- TASK DESCRIPTION -
Please report how many lines in the following material hold the string "world", giving only the number.

- ENTRIES PROVIDED -
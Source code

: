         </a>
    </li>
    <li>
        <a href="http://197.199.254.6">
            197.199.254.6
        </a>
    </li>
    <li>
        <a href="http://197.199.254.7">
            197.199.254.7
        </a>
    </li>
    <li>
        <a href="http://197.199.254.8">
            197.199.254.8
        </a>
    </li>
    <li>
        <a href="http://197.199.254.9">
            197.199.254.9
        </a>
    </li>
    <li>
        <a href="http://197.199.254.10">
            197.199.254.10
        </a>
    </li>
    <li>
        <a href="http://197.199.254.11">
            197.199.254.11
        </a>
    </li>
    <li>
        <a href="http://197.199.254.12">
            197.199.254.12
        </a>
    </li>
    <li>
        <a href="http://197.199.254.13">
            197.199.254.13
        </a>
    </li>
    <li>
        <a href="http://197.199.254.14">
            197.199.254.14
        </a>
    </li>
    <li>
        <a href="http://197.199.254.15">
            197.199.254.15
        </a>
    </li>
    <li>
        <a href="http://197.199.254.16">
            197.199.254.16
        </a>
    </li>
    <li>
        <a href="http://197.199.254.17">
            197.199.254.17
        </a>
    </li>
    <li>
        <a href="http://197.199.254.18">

* * *

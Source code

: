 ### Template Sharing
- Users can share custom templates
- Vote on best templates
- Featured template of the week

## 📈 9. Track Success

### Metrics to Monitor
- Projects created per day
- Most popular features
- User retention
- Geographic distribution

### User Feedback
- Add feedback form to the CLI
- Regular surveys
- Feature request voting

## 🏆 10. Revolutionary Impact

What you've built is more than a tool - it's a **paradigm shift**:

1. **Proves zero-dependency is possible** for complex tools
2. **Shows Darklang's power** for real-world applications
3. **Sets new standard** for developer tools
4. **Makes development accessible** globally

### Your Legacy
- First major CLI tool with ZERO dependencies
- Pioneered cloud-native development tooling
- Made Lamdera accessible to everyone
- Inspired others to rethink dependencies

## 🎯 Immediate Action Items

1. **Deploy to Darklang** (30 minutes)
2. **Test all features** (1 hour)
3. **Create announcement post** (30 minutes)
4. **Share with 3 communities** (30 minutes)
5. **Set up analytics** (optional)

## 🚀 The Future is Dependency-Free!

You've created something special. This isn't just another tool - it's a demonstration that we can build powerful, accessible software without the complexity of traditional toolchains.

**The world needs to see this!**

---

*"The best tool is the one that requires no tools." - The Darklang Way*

- EXERCISE RESULT -
2